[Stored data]
= Beginning of Section =
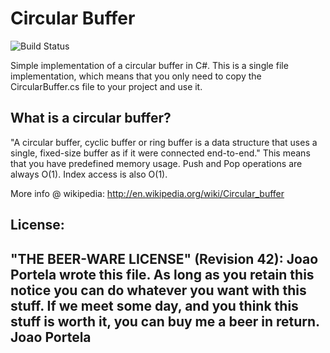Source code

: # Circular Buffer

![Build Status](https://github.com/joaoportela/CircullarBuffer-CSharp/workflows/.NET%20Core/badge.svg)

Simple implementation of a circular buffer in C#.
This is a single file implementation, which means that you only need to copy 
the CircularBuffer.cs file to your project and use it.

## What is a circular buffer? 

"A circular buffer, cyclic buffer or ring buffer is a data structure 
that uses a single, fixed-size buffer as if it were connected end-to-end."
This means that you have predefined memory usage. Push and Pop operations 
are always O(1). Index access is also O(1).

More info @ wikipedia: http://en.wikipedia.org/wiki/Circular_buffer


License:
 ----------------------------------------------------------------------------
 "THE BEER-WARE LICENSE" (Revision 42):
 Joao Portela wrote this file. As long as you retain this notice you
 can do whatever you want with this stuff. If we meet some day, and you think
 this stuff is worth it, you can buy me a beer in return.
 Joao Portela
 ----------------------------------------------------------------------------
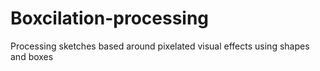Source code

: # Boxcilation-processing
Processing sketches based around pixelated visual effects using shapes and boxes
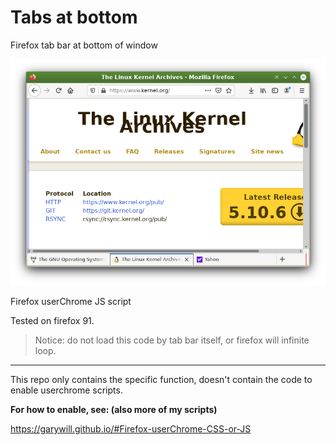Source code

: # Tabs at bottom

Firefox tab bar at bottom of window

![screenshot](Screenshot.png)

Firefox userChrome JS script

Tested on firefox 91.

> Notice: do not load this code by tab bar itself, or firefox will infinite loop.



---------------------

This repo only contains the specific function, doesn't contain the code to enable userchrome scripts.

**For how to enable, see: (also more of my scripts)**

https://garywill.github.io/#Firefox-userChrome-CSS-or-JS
= End of Section =
What the exercise asks
Go through the data above and return each line containing the string "only".

Response to this exercise
This is a single file implementation, which means that you only need to copy 
This repo only contains the specific function, doesn't contain the code to enable userchrome scripts.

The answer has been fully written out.